Kevin McNerney, MD, is the first author of the article “Management practices of CAR T-cell-related inflammatory toxicities: a survey of pediatric CAR T-cell providers.” He shares in this Q&A background on how this research came about, findings that particularly surprised him, and how these findings are guiding current and future initiatives. Read on for this perspective, and then visit Transplantation and Cellular Therapy, the official journal of ASTCT, for the full article.

ASTCT: Please provide a brief overview of your article and its relevance to managing CAR T‑cell–associated inflammatory toxicities in pediatric patients.
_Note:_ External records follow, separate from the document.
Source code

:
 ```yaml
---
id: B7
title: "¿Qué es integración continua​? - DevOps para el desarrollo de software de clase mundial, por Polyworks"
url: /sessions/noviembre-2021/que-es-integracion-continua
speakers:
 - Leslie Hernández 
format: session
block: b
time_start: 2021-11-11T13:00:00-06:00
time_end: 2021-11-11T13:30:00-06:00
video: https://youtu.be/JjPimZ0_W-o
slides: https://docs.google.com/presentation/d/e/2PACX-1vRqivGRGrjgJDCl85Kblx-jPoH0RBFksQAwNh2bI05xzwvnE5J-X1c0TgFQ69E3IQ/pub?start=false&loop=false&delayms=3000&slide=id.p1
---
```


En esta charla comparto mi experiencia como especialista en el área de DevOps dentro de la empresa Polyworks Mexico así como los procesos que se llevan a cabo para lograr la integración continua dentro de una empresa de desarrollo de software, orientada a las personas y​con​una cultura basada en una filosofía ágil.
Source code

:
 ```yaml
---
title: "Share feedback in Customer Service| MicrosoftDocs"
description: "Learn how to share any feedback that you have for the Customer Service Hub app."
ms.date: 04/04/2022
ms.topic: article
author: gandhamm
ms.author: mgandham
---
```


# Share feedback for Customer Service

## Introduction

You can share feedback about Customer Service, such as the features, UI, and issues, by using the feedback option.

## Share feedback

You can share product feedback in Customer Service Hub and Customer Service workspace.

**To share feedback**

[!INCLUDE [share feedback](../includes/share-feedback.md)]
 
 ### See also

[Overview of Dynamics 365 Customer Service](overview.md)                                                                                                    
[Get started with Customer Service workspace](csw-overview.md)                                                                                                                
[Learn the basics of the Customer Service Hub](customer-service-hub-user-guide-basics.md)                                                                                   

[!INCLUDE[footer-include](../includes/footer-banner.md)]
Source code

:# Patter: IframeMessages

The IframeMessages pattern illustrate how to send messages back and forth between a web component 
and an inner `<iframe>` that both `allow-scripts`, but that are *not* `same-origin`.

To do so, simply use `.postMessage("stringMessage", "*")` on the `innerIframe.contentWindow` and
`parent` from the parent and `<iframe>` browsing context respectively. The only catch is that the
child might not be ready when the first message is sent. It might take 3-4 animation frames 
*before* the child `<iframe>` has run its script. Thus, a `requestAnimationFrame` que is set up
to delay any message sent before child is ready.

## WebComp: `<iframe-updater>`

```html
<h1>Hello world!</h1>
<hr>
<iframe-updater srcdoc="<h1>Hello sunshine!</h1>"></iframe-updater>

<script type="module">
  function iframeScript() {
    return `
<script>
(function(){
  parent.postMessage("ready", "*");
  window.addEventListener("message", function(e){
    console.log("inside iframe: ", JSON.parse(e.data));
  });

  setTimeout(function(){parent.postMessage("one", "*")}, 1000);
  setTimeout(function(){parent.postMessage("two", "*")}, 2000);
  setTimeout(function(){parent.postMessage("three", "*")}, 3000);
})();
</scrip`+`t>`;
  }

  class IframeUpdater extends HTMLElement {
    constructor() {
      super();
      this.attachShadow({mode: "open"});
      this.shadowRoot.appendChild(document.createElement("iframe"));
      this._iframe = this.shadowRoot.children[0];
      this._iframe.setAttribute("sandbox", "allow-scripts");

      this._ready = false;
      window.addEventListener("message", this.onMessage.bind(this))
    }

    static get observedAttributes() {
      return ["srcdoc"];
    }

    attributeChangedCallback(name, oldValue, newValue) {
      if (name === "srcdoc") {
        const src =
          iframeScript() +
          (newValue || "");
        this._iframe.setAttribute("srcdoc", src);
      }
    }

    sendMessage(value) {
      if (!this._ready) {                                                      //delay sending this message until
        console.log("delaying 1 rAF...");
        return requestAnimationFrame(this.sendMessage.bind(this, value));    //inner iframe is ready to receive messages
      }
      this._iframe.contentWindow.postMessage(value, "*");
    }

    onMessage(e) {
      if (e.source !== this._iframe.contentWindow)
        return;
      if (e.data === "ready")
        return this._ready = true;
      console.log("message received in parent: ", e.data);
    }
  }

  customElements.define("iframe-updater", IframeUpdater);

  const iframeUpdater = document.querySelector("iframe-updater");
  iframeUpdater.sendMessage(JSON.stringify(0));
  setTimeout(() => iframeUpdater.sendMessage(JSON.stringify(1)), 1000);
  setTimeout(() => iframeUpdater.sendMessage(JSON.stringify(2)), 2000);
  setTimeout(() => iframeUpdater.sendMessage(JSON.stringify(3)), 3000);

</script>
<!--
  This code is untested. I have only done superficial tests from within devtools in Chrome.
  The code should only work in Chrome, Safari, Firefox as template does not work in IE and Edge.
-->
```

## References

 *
Kevin McNerney, MD (KM): Our article presents the results of an international survey of pediatric CAR T‑cell providers aimed at characterizing current practices for managing inflammatory toxicities, specifically cytokine release syndrome (CRS), immune effector cell-associated neurotoxicity syndrome (ICANS), and immune effector cell-associated hemophagocytic lymphohistiocytosis-like syndrome (IEC‑HS), in children and young adults receiving CD19‑directed CAR T‑cell therapy for B‑acute lymphoblastic leukemia (B-ALL). We analyzed responses from 60 providers across 46 institutions, highlighting substantial variability in when clinicians initiate tocilizumab or steroids, how preemptive strategies are applied, and the frequent use of alternative anti‑inflammatory agents in CAR T toxicity management. Respondents reported use of anakinra (80%), siltuximab (50%), ruxolitinib (28%), and emapalumab (22%), underscoring a need for evidence to guide the selection, timing, and sequencing of these therapies in clinical practice. Participants also identified a major unmet need for guidelines addressing both alternative treatments and for early or preventative management of CRS, ICANS, and IEC-HS.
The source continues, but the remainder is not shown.